UFC expands presence in China, Asia
Mixed martial arts group hires NBA's FischerUpdated August 30 10:25 p.m. Beijing time
BEIJING – Former NBA executive Mark Fischer has been tapped to set up the Asia office of the Ultimate Fighting Championship with the goal of expanding the Boston-based company’s mixed martial arts television programming across the region.
Fisher, who spent 12 years with the NBA and helped build its successful NBA China business with partners Disney and ESPN, will act as UFC’s executive vice president and managing director for Asia.
Based in Beijing for now, Fischer will try to build up local mixed martial arts talent and forge ties with regional sports federations, such as the China National Wushu Federation.
In North America, the UFC’s primary business model is pay-per-view, and the company hosts about 12-14 events per year, which on average attract about a million subscribers, many of them public venues such as bars, Fischer said, adding that total viewership is considerably higher.
In fact, UFC President Dana White cites statistics that show the company’s events and programming are now reaching 500 million households worldwide, Fischer said.
“Our goal is to be in a billion households worldwide in the coming years, and Asia is key to that growth because of the regions’ aptitude in martial arts,” Fischer told The Hollywood Reporter over the phone from Boston.
A Chinese version of popular weekly reality series "The Ultimate Fighter" is expected to kick off UFC’s expansion.
“Most martial arts were founded in Asia and we have a lot of respect for that, but this show shows a lot of the background to the sport and we think it’s a great way to introduce the mixed martial arts across the region,” Fischer said.
Last year, for six months through December, non-live UFC events aired across China inside a Saturday and Sunday night magazine program called “Fight Weekend” on Inner Mongolia Television.
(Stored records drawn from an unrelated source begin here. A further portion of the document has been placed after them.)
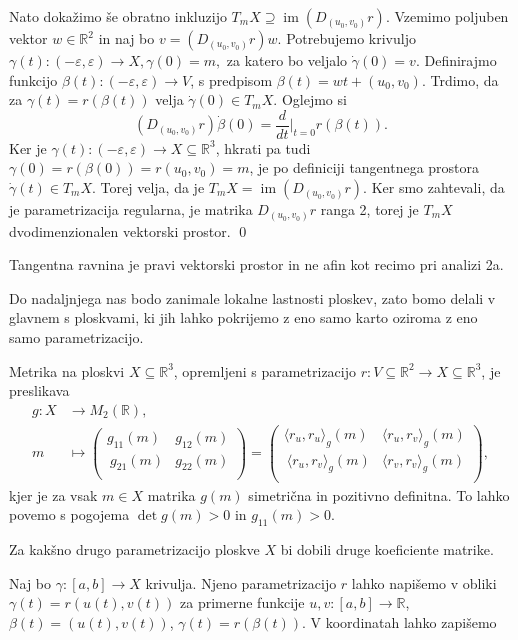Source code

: Nato dokažimo še obratno inkluzijo $T_mX \supseteq
\operatorname{im} \left( D_{(u_0, v_0)}r \right)$. Vzemimo poljuben
vektor $w \in \mathbb{R}^2$ in naj bo $v = \left( D_{(u_0, v_0)} r \right) w$. Potrebujemo krivuljo $\gamma(t) : (-\varepsilon, \varepsilon) \to  X,
\gamma(0) = m,$ za katero bo veljalo $\dot{\gamma} (0) = v.$  Definirajmo funkcijo $\beta(t): (-\varepsilon, \varepsilon) \to V$,
s predpisom $\beta(t) = wt + (u_0, v_0)$. Trdimo, da za $\gamma(t) =
r(\beta(t))$  velja $\dot{\gamma}(0) \in  T_mX.$
Oglejmo si \begin{equation*} \left( D_{(u_0, v_0)}r \right)\dot{\beta} (0) =
\frac{d}{dt} \big|_{t = 0} r(\beta(t)). \end{equation*}   Ker je $\gamma(t): (-\varepsilon,
\varepsilon)\to  X \subseteq \mathbb{R}^3$, hkrati pa tudi $\gamma(0) = r(\beta(0) )= r(u_0, v_0) = m$, je po definiciji tangentnega prostora $\dot{\gamma}(t) \in T_mX$. Torej velja,
da je $T_mX = \operatorname{im}(D_{(u_0,v_0)}r)$. Ker smo zahtevali,
da je parametrizacija regularna, je matrika $D_{(u_0,v_0)}r$ ranga 2,
torej je  $T_mX$ dvodimenzionalen vektorski prostor.
\qed

\begin{opomba}
 Tangentna ravnina je pravi vektorski prostor in ne afin kot
 recimo pri analizi 2a.
\end{opomba}

Do nadaljnjega nas bodo zanimale lokalne lastnosti ploskev, zato bomo
delali v glavnem s ploskvami, ki jih lahko pokrijemo z eno samo karto
oziroma z eno samo parametrizacijo.

\begin{definicija}
\label{def_metrika_na_ploskvi}
 Metrika na ploskvi $X \subseteq  \mathbb{R}^3$, opremljeni s
 parametrizacijo $r: V \subseteq  \mathbb{R}^2 \to  X \subseteq
 \mathbb{R}^3$, je preslikava \begin{align*}
 	g: X &\longrightarrow M_2(\mathbb{R}), \\
 	m &\longmapsto 
	\begin{pmatrix}
		g_{11}(m) & g_{12}(m) \\\
		g_{21}(m) & g_{22}(m) \\
	\end{pmatrix} = \begin{pmatrix}
		\langle r_u, r_u \rangle_g (m) & \langle r_u, r_v \rangle_g(m) \\\
		\langle r_u, r_v \rangle_g(m) & \langle r_v, r_v \rangle_g(m) \\
	\end{pmatrix},
 \end{align*}
 kjer je za vsak $m \in  X$ matrika $g(m)$ simetrična in pozitivno definitna. To lahko povemo s pogojema
 $\det g(m) > 0$ in $g_{11}(m) >0.$

\end{definicija}
\begin{opomba}
 Za kakšno drugo parametrizacijo ploskve $X$ bi dobili druge koeficiente
 matrike.
\end{opomba}
 Naj bo $\gamma: [a,b] \to  X$ krivulja. Njeno parametrizacijo $r$
lahko napišemo v obliki  $\gamma(t) = r(u(t), v(t))$ za primerne
funkcije $u,v : [a,b] \to \mathbb{R}$, $\beta(t) = (u(t), v(t))$,
$\gamma(t) = r(\beta(t)).$ V koordinatah lahko zapišemo 

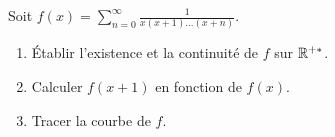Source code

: \documentclass[a4paper,11pt,reqno]{amsart}
\begin{document}
\begin{exo}

  Soit $\displaystyle f(x) = \sum_{n=0}^\infty \frac1{x(x+1)\dots(x+n)}$.
  \begin{enumerate}
    \item \'Etablir l'existence et la continuité de $f$ sur $\mathbb{R}^{+*}$.
    \item Calculer $f(x+1)$ en fonction de $f(x)$.
    \item Tracer la courbe de $f$.
\end{enumerate}
\end{exo}
\end{document}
China currently has about 420 million households, 400 million of which have TV sets. The country is also home to about 250 million 18-24 year-old males, UFC’s target audience.
Currently, UFC is not on Chinese TV but programming from UFC affiliate WEC, or World Extreme Cagefighting, is airing on new Tianjin-based digital cable channel Power Sports, China’s first nationwide HD sports channel.
Launched in July, Power Sports is dedicated to contact sports such as boxing and judo and soon will air programming from the NHL and NFL, a source familiar with the channel told The Hollywood Reporter.
UFC also recently signed Chinese lightweight Zhang Tiequan to a WEC deal and opened a Chinese Website, UFC.cn, Fischer said. “Zhang will become a part of the UFC family and be included in a great many of our programs and events.”
China’s cable market has reached 180 million households, of which 110 million are analog and nearly 70 million are digital cable, up from merely two million digital cable households just four years ago.
The government has handed out free set-top boxes city by city across China in a push to meet the all-cable target deadline of 2015.
Though Fischer will be based in China for now, UFC is considering other possible regional headquarters and Fischer will have a broad regional mandate to expand the company’s programming across the region.